Task objective -
The reply should contain all of the data below, word for word.

Records from a dataset -
******************************

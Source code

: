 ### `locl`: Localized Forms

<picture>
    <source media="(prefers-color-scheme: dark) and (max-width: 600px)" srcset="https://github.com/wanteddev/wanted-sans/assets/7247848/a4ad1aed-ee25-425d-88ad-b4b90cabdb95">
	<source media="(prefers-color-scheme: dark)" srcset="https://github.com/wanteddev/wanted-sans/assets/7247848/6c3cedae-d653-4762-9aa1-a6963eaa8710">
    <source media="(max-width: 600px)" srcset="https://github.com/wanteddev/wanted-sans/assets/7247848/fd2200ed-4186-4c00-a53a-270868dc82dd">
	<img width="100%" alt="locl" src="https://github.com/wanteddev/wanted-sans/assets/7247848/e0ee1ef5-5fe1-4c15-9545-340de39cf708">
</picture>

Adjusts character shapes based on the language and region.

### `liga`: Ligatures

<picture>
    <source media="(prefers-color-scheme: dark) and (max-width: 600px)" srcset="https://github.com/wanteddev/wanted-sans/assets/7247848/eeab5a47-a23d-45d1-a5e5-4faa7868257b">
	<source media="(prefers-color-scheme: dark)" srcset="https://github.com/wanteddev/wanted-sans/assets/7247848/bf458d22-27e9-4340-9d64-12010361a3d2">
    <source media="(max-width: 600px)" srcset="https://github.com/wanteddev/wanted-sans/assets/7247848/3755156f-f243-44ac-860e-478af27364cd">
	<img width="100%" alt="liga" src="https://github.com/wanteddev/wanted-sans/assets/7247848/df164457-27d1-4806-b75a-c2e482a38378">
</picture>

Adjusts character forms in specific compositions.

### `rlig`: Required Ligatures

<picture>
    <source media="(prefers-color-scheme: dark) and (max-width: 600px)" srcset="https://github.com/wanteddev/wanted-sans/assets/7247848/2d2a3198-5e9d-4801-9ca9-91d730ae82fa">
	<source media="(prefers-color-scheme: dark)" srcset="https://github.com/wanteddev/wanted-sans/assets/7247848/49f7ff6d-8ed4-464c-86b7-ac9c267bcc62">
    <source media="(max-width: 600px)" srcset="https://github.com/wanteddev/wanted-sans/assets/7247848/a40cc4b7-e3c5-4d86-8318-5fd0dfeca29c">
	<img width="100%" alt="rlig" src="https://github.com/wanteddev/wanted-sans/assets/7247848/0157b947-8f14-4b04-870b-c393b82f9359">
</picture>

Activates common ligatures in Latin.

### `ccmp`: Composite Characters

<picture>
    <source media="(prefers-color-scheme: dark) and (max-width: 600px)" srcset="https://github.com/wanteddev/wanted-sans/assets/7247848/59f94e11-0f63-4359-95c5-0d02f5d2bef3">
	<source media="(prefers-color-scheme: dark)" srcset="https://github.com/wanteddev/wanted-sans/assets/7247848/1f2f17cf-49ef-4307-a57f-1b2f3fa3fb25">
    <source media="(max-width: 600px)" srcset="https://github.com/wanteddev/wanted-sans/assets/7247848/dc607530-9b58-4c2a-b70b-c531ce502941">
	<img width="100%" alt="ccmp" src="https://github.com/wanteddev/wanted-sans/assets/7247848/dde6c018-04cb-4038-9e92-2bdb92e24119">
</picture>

******************************

Result -
Source code

: ### `locl`: Localized Forms

<picture>
    <source media="(prefers-color-scheme: dark) and (max-width: 600px)" srcset="https://github.com/wanteddev/wanted-sans/assets/7247848/a4ad1aed-ee25-425d-88ad-b4b90cabdb95">
	<source media="(prefers-color-scheme: dark)" srcset="https://github.com/wanteddev/wanted-sans/assets/7247848/6c3cedae-d653-4762-9aa1-a6963eaa8710">
    <source media="(max-width: 600px)" srcset="https://github.com/wanteddev/wanted-sans/assets/7247848/fd2200ed-4186-4c00-a53a-270868dc82dd">
	<img width="100%" alt="locl" src="https://github.com/wanteddev/wanted-sans/assets/7247848/e0ee1ef5-5fe1-4c15-9545-340de39cf708">
</picture>

Adjusts character shapes based on the language and region.

### `liga`: Ligatures

<picture>
    <source media="(prefers-color-scheme: dark) and (max-width: 600px)" srcset="https://github.com/wanteddev/wanted-sans/assets/7247848/eeab5a47-a23d-45d1-a5e5-4faa7868257b">
	<source media="(prefers-color-scheme: dark)" srcset="https://github.com/wanteddev/wanted-sans/assets/7247848/bf458d22-27e9-4340-9d64-12010361a3d2">
    <source media="(max-width: 600px)" srcset="https://github.com/wanteddev/wanted-sans/assets/7247848/3755156f-f243-44ac-860e-478af27364cd">
	<img width="100%" alt="liga" src="https://github.com/wanteddev/wanted-sans/assets/7247848/df164457-27d1-4806-b75a-c2e482a38378">
</picture>

Adjusts character forms in specific compositions.

### `rlig`: Required Ligatures

<picture>
    <source media="(prefers-color-scheme: dark) and (max-width: 600px)" srcset="https://github.com/wanteddev/wanted-sans/assets/7247848/2d2a3198-5e9d-4801-9ca9-91d730ae82fa">
	<source media="(prefers-color-scheme: dark)" srcset="https://github.com/wanteddev/wanted-sans/assets/7247848/49f7ff6d-8ed4-464c-86b7-ac9c267bcc62">
    <source media="(max-width: 600px)" srcset="https://github.com/wanteddev/wanted-sans/assets/7247848/a40cc4b7-e3c5-4d86-8318-5fd0dfeca29c">
	<img width="100%" alt="rlig" src="https://github.com/wanteddev/wanted-sans/assets/7247848/0157b947-8f14-4b04-870b-c393b82f9359">
</picture>

Activates common ligatures in Latin.

### `ccmp`: Composite Characters

<picture>
    <source media="(prefers-color-scheme: dark) and (max-width: 600px)" srcset="https://github.com/wanteddev/wanted-sans/assets/7247848/59f94e11-0f63-4359-95c5-0d02f5d2bef3">
	<source media="(prefers-color-scheme: dark)" srcset="https://github.com/wanteddev/wanted-sans/assets/7247848/1f2f17cf-49ef-4307-a57f-1b2f3fa3fb25">
    <source media="(max-width: 600px)" srcset="https://github.com/wanteddev/wanted-sans/assets/7247848/dc607530-9b58-4c2a-b70b-c531ce502941">
	<img width="100%" alt="ccmp" src="https://github.com/wanteddev/wanted-sans/assets/7247848/dde6c018-04cb-4038-9e92-2bdb92e24119">
</picture>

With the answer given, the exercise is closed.